4. Memory makes agents useful. Working memory + hierarchical memory = agents that remember you. Without it, you’re just building slightly smarter search.

5. Workflows beat free-form agents for predictability. When you need reliability, trade flexibility for structure. Graph-based workflows give you observability and control.

6. RAG is a last resort. Before you build a vector database pipeline, try throwing everything in the context window. Then try MCP tools. RAG is powerful but overused.

7. Evals are non-negotiable. If you can’t measure quality, you can’t maintain it. Build evals early, run them often, review production traces religiously.

8. Deployment is still hard. We’re in the Heroku era of agents. Use managed platforms with autoscaling. Don’t force agents into serverless until the platforms catch up.

9. Security will bite you. Agents are powerful and access more data. Permission them correctly from day one.

10. Stay humble. The field moves so fast that expertise has a half-life of months. We’re all perpetual beginners. Build with that in mind.


Final Thoughts: Why This Book Slaps (And Why Mastra Wins)

This is the sort of book I wish existed a year ago when I first started playing with AI. There is quite a bit of substance to it and it’s very concise for 150 pages.

What makes it special is the tone. It’s not an academic treatise or a vendor pitch.

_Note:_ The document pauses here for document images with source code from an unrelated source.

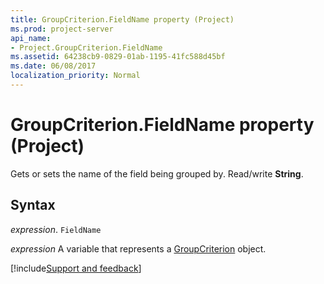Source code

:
 ```yaml
---
title: GroupCriterion.FieldName property (Project)
ms.prod: project-server
api_name:
- Project.GroupCriterion.FieldName
ms.assetid: 64238cb9-0829-01ab-1195-41fc588d45bf
ms.date: 06/08/2017
localization_priority: Normal
---
```



# GroupCriterion.FieldName property (Project)

Gets or sets the name of the field being grouped by. Read/write  **String**.


## Syntax

_expression_. `FieldName`

_expression_ A variable that represents a [GroupCriterion](./Project.GroupCriterion.md) object.

[!include[Support and feedback](~/includes/feedback-boilerplate.md)]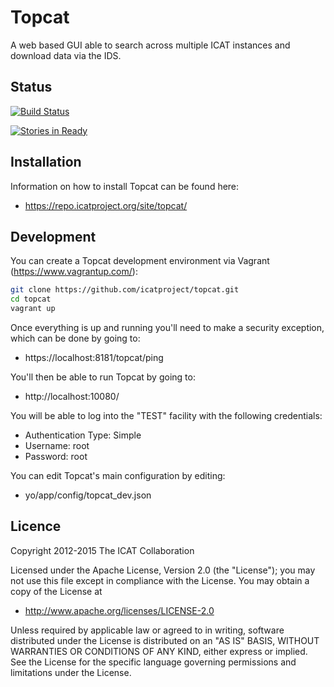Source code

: # Topcat

A web based GUI able to search across multiple ICAT instances and download data via the IDS.

## Status

[![Build Status](https://travis-ci.org/icatproject/topcat.svg?branch=master)](https://travis-ci.org/icatproject/topcat)

[![Stories in Ready](https://badge.waffle.io/icatproject/topcat.png?label=ready&title=Ready)](https://waffle.io/icatproject/topcat)

## Installation

Information on how to install Topcat can be found here:

* https://repo.icatproject.org/site/topcat/

## Development

You can create a Topcat development environment via Vagrant (https://www.vagrantup.com/):

```bash
git clone https://github.com/icatproject/topcat.git
cd topcat
vagrant up
```

Once everything is up and running you'll need to make a security exception, which can be done by going to:

* https://localhost:8181/topcat/ping

 You'll then be able to run Topcat by going to:

* http://localhost:10080/

You will be able to log into the "TEST" facility with the following credentials:

* Authentication Type: Simple
* Username: root
* Password: root

You can edit Topcat's main configuration by editing:

* yo/app/config/topcat_dev.json

## Licence

Copyright 2012-2015 The ICAT Collaboration

Licensed under the Apache License, Version 2.0 (the "License");
you may not use this file except in compliance with the License.
You may obtain a copy of the License at

* http://www.apache.org/licenses/LICENSE-2.0

Unless required by applicable law or agreed to in writing, software
distributed under the License is distributed on an "AS IS" BASIS,
WITHOUT WARRANTIES OR CONDITIONS OF ANY KIND, either express or implied.
See the License for the specific language governing permissions and
limitations under the License.
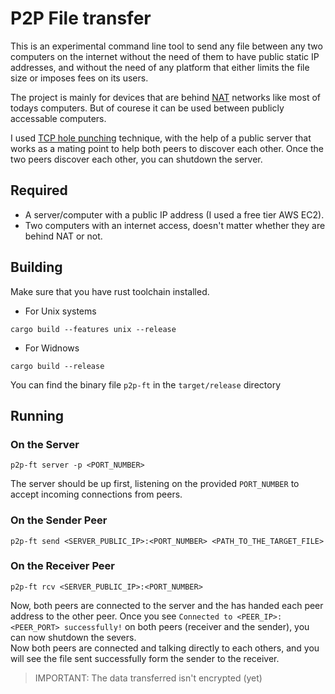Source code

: # P2P File transfer
This is an experimental command line tool to send any file between any two computers on the internet without the need of them to have public static IP addresses, and without the need of any platform that either limits the file size or imposes fees on its users. <br />

The project is mainly for devices that are behind [NAT](https://en.wikipedia.org/wiki/Network_address_translation) networks like most of todays computers. But of courese it can be used between publicly accessable computers.<br /> 

I used [TCP hole punching](https://en.wikipedia.org/wiki/TCP_hole_punching#:~:text=TCP%20hole%20punching%20is%20an,TCP%20connections%20traversing%20NAT%20gateways.) technique, with the help of a public server that works as a mating point to help both peers to discover each other. Once the two peers discover each other, you can shutdown the server.

## Required
- A server/computer with a public IP address (I used a free tier AWS EC2).
- Two computers with an internet access, doesn't matter whether they are behind NAT or not.

## Building
Make sure that you have rust toolchain installed.
- For Unix systems
```
cargo build --features unix --release
```
- For Widnows 
```
cargo build --release
```
You can find the binary file `p2p-ft` in the `target/release` directory

## Running

### On the Server
```
p2p-ft server -p <PORT_NUMBER>
```
The server should be up first, listening on the provided `PORT_NUMBER` to accept incoming connections from peers. 

### On the Sender Peer
```
p2p-ft send <SERVER_PUBLIC_IP>:<PORT_NUMBER> <PATH_TO_THE_TARGET_FILE>
```

### On the Receiver Peer
```
p2p-ft rcv <SERVER_PUBLIC_IP>:<PORT_NUMBER>
```

 
Now, both peers are connected to the server and the has handed each peer address to the other peer.
Once you see `Connected to <PEER_IP>:<PEER_PORT> successfully!` on both peers (receiver and the sender), you can now shutdown the severs. <br />
Now both peers are connected and talking directly to each others, and you will see the file sent successfully form the sender to the receiver.

> IMPORTANT: The data transferred isn't encrypted (yet)
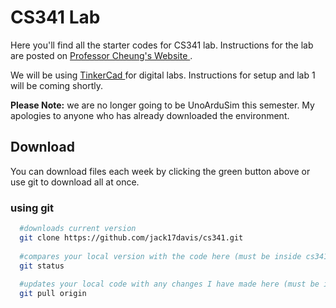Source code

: # CS341 Lab
Here you'll find all the starter codes for CS341 lab. Instructions for the lab are posted on <a href="https://www.cs.umb.edu/~cheungr/cs341/"> Professor Cheung's Website </a>. 

We will be using <a href="https://www.tinkercad.com"> TinkerCad </a> for digital labs. Instructions for setup and lab 1 will be coming shortly.

**Please Note:** we are no longer going to be UnoArduSim this semester. My apologies to anyone who has already downloaded the environment. 


## Download
You can download files each week by clicking the green button above or use git to download all at once.

### using git
```bash
  #downloads current version
  git clone https://github.com/jack17davis/cs341.git 
  
  #compares your local version with the code here (must be inside cs341 directory)
  git status
  
  #updates your local code with any changes I have made here (must be inside cs341 directory)
  git pull origin
```
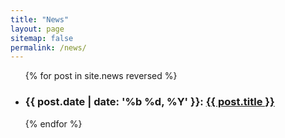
 ```yaml
---
title: "News"
layout: page
sitemap: false
permalink: /news/
---
```


<ul>
  {% for post in site.news reversed %}
    <li>
      <h3>{{ post.date | date: '%b %d, %Y' }}: <a href="{{ site.url }}{{ site.baseurl }}{{ post.url }}">{{ post.title }}</a></h3>
    </li>
  {% endfor %}
</ul>

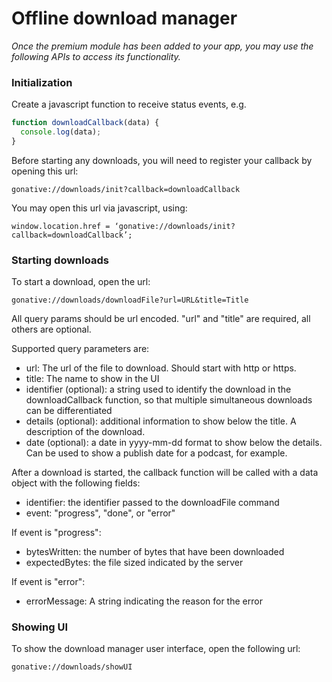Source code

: # Offline download manager

  
_Once the premium module has been added to your app, you may use the following APIs to access its functionality._

### Initialization

Create a javascript function to receive status events, e.g.

```javascript
function downloadCallback(data) {
  console.log(data);
}

```

Before starting any downloads, you will need to register your callback by opening this url:

`gonative://downloads/init?callback=downloadCallback`

You may open this url via javascript, using:

`window.location.href = ‘gonative://downloads/init?callback=downloadCallback’;`

### Starting downloads

To start a download, open the url:

`gonative://downloads/downloadFile?url=URL&title=Title`

All query params should be url encoded. "url" and "title" are required, all others are optional.

Supported query parameters are:

* url: The url of the file to download. Should start with http or https.
* title: The name to show in the UI
* identifier \(optional\): a string used to identify the download in the downloadCallback function, so that multiple simultaneous downloads can be differentiated
* details \(optional\): additional information to show below the title. A description of the download.
* date \(optional\): a date in yyyy-mm-dd format to show below the details. Can be used to show a publish date for a podcast, for example.

After a download is started, the callback function will be called with a data object with the following fields:

* identifier: the identifier passed to the downloadFile command
* event: "progress", "done", or "error"

If event is "progress":

* bytesWritten: the number of bytes that have been downloaded
* expectedBytes: the file sized indicated by the server

If event is "error":

* errorMessage: A string indicating the reason for the error

### Showing UI

To show the download manager user interface, open the following url:

`gonative://downloads/showUI`

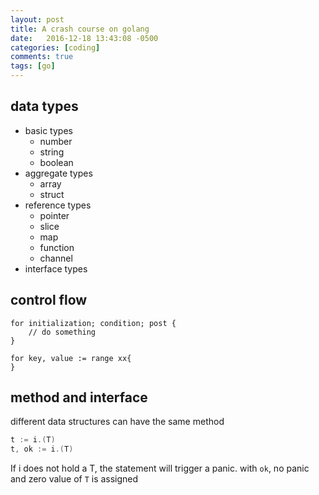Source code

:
 ```yaml
---
layout: post
title: A crash course on golang
date:   2016-12-18 13:43:08 -0500
categories: [coding]
comments: true
tags: [go]
---
```



## data types

* basic types
    * number
    * string
    * boolean
* aggregate types
    * array
    * struct
* reference types
    * pointer
    * slice
    * map
    * function
    * channel
* interface types

## control flow

```
for initialization; condition; post {
    // do something
}
```

```
for key, value := range xx{
}
```

## method and interface

different data structures can have the same method

``` go
t := i.(T)
t, ok := i.(T)
```
If i does not hold a T, the statement will trigger a panic.
with `ok`, no panic and zero value of `T` is assigned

It’s written by someone who recognizes the same patterns playing out in AI. The frameworks will come and go, but the principles remain.

The e-book is free at mastra.ai/book and you should read it if you have the time or spam his dms asking for a physical copy. it feels almost criminal given the value density. But that’s the open-source playbook: give away the knowledge and then sell the shovels.

If you’re building AI agents or assistants, read this book. Not because you’ll agree with everything - I disagreed with a lot of stuff personally too, but this is an industry that runs on opinions and gives you a mental model for reasoning about this new paradigm. In a field where the most influential people are shouting about AGI and the end of programming, Sam explained how to actually build something useful today, which I have respect for.

Happy building. And may your agents always call the right tools on the first try.